- Interactive map of Mosu

Restaurant information
- Owner: Anh Sung-jae
- Rating: 2 Michelin stars
- Location: 4 Hoenamu-ro 41-gil, Yongsan District, Seoul, South Korea
- Coordinates: 37°32′28″N 126°59′46″E﻿ / ﻿37.5411532°N 126.9961548°E
- Other locations: Hong Kong
- Website: restaurantmosu.com

= Mosu (restaurant) =

Fine dining restaurant

Mosu is a fine-dining restaurant based in Seoul, South Korea and Hong Kong. It first opened in California, United States in the summer of 2015. It then moved to Seoul and reopened in 2017. It opened a Hong Kong branch on April 21, 2022, and temporarily closed its Seoul location in 2024. It reopened its Seoul branch in Yongsan, Seoul in 2025.

== Description ==
The restaurant derives its name from half of the romanized word kosumosu, a Korean reading for the cosmos flower.

The restaurant was founded by Anh Sung-jae, a first generation Korean-American who immigrated to the United States at age 13. He drew upon his experience growing up in California, with the cuisines of not only Korean food, but also Japanese food, French food, and more. The food served in the restaurant is a fusion of Korean and other culinary traditions and ingredients.

After receiving a Michelin star its first year of operation, it closed and began the process of moving to Seoul, South Korea. It opened there in 2017, and received two Michelin stars that year. It opened its Hong Kong branch in 2022.
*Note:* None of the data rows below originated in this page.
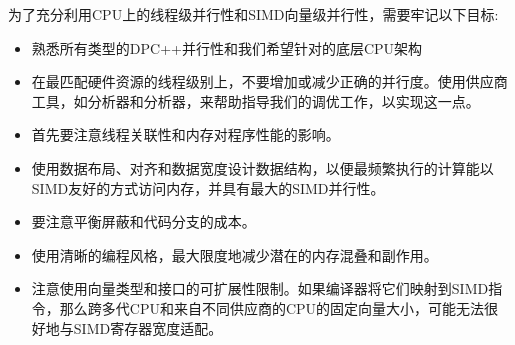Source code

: 为了充分利用CPU上的线程级并行性和SIMD向量级并行性，需要牢记以下目标:\par

\begin{itemize}
	\item 熟悉所有类型的DPC++并行性和我们希望针对的底层CPU架构
	\item 在最匹配硬件资源的线程级别上，不要增加或减少正确的并行度。使用供应商工具，如分析器和分析器，来帮助指导我们的调优工作，以实现这一点。
	\item 首先要注意线程关联性和内存对程序性能的影响。
	\item 使用数据布局、对齐和数据宽度设计数据结构，以便最频繁执行的计算能以SIMD友好的方式访问内存，并具有最大的SIMD并行性。
	\item 要注意平衡屏蔽和代码分支的成本。
	\item 使用清晰的编程风格，最大限度地减少潜在的内存混叠和副作用。
	\item 注意使用向量类型和接口的可扩展性限制。如果编译器将它们映射到SIMD指令，那么跨多代CPU和来自不同供应商的CPU的固定向量大小，可能无法很好地与SIMD寄存器宽度适配。
\end{itemize}






\newpage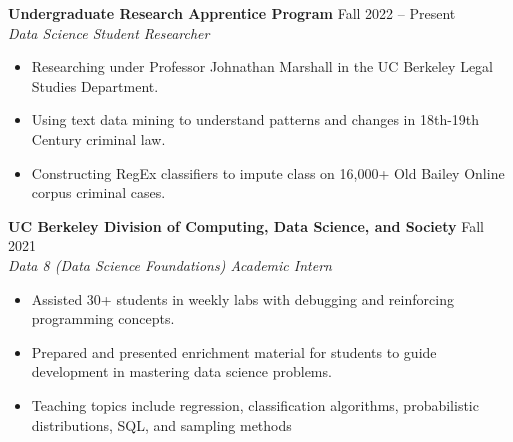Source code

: \documentclass{article}
\begin{document}
    \begin{adjustwidth}{1em}{1em}


        \textbf{Undergraduate Research Apprentice Program} \hfill Fall 2022 -- Present
        \\ \textit{Data Science Student Researcher}
        \begin{itemize}
            \item Researching under Professor Johnathan Marshall in the UC Berkeley Legal Studies Department.
            \item Using text data mining to understand patterns and changes in 18th-19th Century criminal law.
            \item Constructing RegEx classifiers to impute class on 16,000+ Old Bailey Online corpus criminal cases.
        \end{itemize}

        \vspace{1mm}

        \textbf{UC Berkeley Division of Computing, Data Science, and Society} \hfill Fall 2021
        \\ \textit{Data 8 (Data Science Foundations) Academic Intern}
        \begin{itemize}
            \item Assisted 30+ students in weekly labs with debugging and reinforcing programming concepts.
            \item Prepared and presented enrichment material for students to guide development in mastering data science problems.
            \item Teaching topics include regression, classification algorithms, probabilistic distributions, SQL, and sampling methods

        \end{itemize}

        

        
    \end{adjustwidth}

    

\end{document}
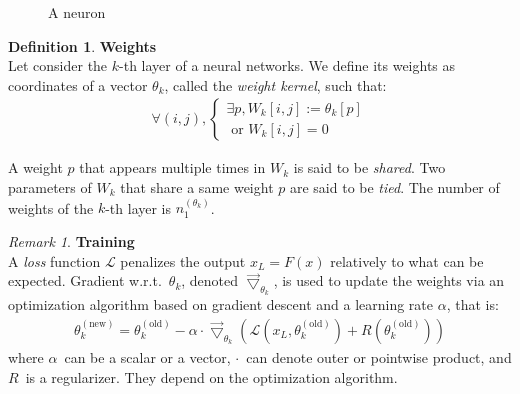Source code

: \documentclass{article}
\theoremstyle{definition}
\newtheorem{definition}{Definition}[section]
\theoremstyle{remark}
\newtheorem{remark}{Remark}
\theoremstyle{plain}
\newcommand{\ovec}{}
\begin{document}
\begin{figure}[h]
\centering
{}
\caption{A neuron}
\label{fig:neuron}
\end{figure}

\begin{definition}\textbf{Weights}\\
Let consider the $k$-th layer of a neural networks. We define its weights as coordinates of a vector $\theta_k$, called the \emph{weight kernel}, such that:
\begin{gather*}
  \forall (i,j),
    \begin{cases}
      \exists p, W_k[i,j] := \theta_k[p] \\
      \text{ or } W_k[i,j] = 0
    \end{cases}
\end{gather*}
\end{definition}
A weight $p$ that appears multiple times in $W_k$ is said to be \emph{shared}. Two parameters of $W_k$ that share a same weight $p$ are said to be \emph{tied}. The number of weights of the $k$-th layer is $n_1^{(\theta_k)}$.


\begin{remark}\textbf{Training}\\
A \emph{loss} function $\mathcal{L}$ penalizes the output $x_L = F(\ovec{x})$ relatively to what can be expected. Gradient w.r.t.~$\theta_k$, denoted $\vec{\bigtriangledown}_{\theta_k}$, is used to update the weights via an optimization algorithm based on gradient descent and a learning rate $\alpha$, that is:
\begin{gather}
\theta_k^{(\text{new})} = \theta_k^{(\text{old})} - \alpha \cdot \vec{\bigtriangledown}_{\theta_k} \left( \mathcal{L}\left( x_L, \theta_k^{(\text{old})} \right) + R\left( \theta_k^{(\text{old})} \right) \right)
\end{gather}
where $\alpha$~can be a scalar or a vector, $\cdot$~can denote outer or pointwise product, and $R$~is a regularizer. They depend on the optimization algorithm.
\end{remark}
\end{document}
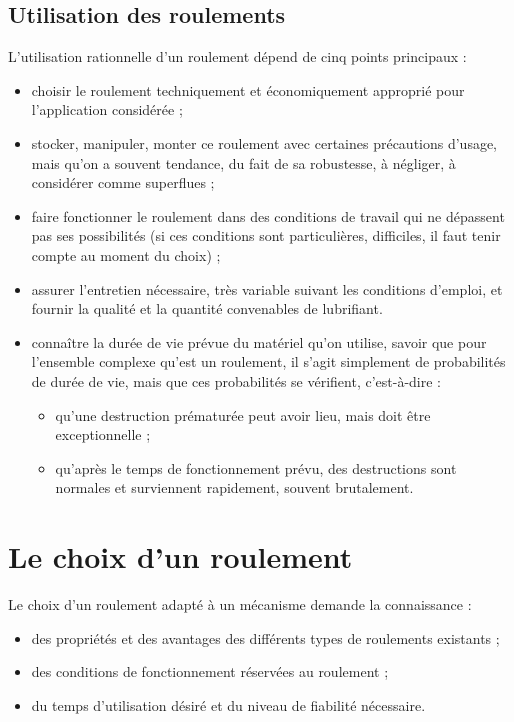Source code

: \subsection{	Utilisation des roulements}

L’utilisation rationnelle d’un roulement dépend de cinq points principaux :

\begin{itemize}
\item  choisir le roulement techniquement et économiquement approprié pour l’application considérée ;
\item  stocker, manipuler, monter ce roulement avec certaines précautions d’usage, mais qu’on a souvent tendance, du fait de sa robustesse, à négliger, à considérer comme superflues ;
\item  faire fonctionner le roulement dans des conditions de travail qui ne dépassent pas ses possibilités (si ces conditions sont particulières, difficiles, il faut tenir compte au moment du choix) ;
\item  assurer l’entretien nécessaire, très variable suivant les conditions d’emploi, et fournir la qualité et la quantité convenables de lubrifiant.
\item  connaître la durée de vie prévue du matériel qu’on utilise, savoir que pour l’ensemble complexe qu’est un roulement, il s’agit simplement de probabilités de durée de vie, mais que ces probabilités se vérifient, c’est-à-dire :


\begin{itemize}
\item  qu’une destruction prématurée peut avoir lieu, mais doit être exceptionnelle ;
\item  qu’après le temps de fonctionnement prévu, des destructions sont normales et surviennent rapidement, souvent brutalement.

\end{itemize}
\end{itemize}



\section{Le	choix d'un roulement}


Le choix d’un roulement adapté à un mécanisme demande la connaissance :

\begin{itemize}
\item  des propriétés et des avantages des différents types de roulements existants ;
\item  des conditions de fonctionnement réservées au roulement ;
\item  du temps d’utilisation désiré et du niveau de fiabilité nécessaire.

\end{itemize}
Its Seoul branch was awarded three Michelin stars for 2023 and 2024, as well as appeared in Asia's 50 Best Restaurants in 2022 and was named The Best Restaurant in Korea 2023. After the conclusion of its partnership with its previous investor, it temporarily closed its Seoul branch in 2024 and is aiming to reopen in 2025 in a new location.

=== Wine substitution incident ===
In April 2026, Mosu came under criticism after a customer said that staff at the restaurant substituted the wine they ordered for another less expensive bottle, while still being charged for the more expensive bottle. Anh Sung-jae later confirmed the account after reviewing security footage and apologized for the incident. The Michelin Guide began an investigation into the matter in June 2026.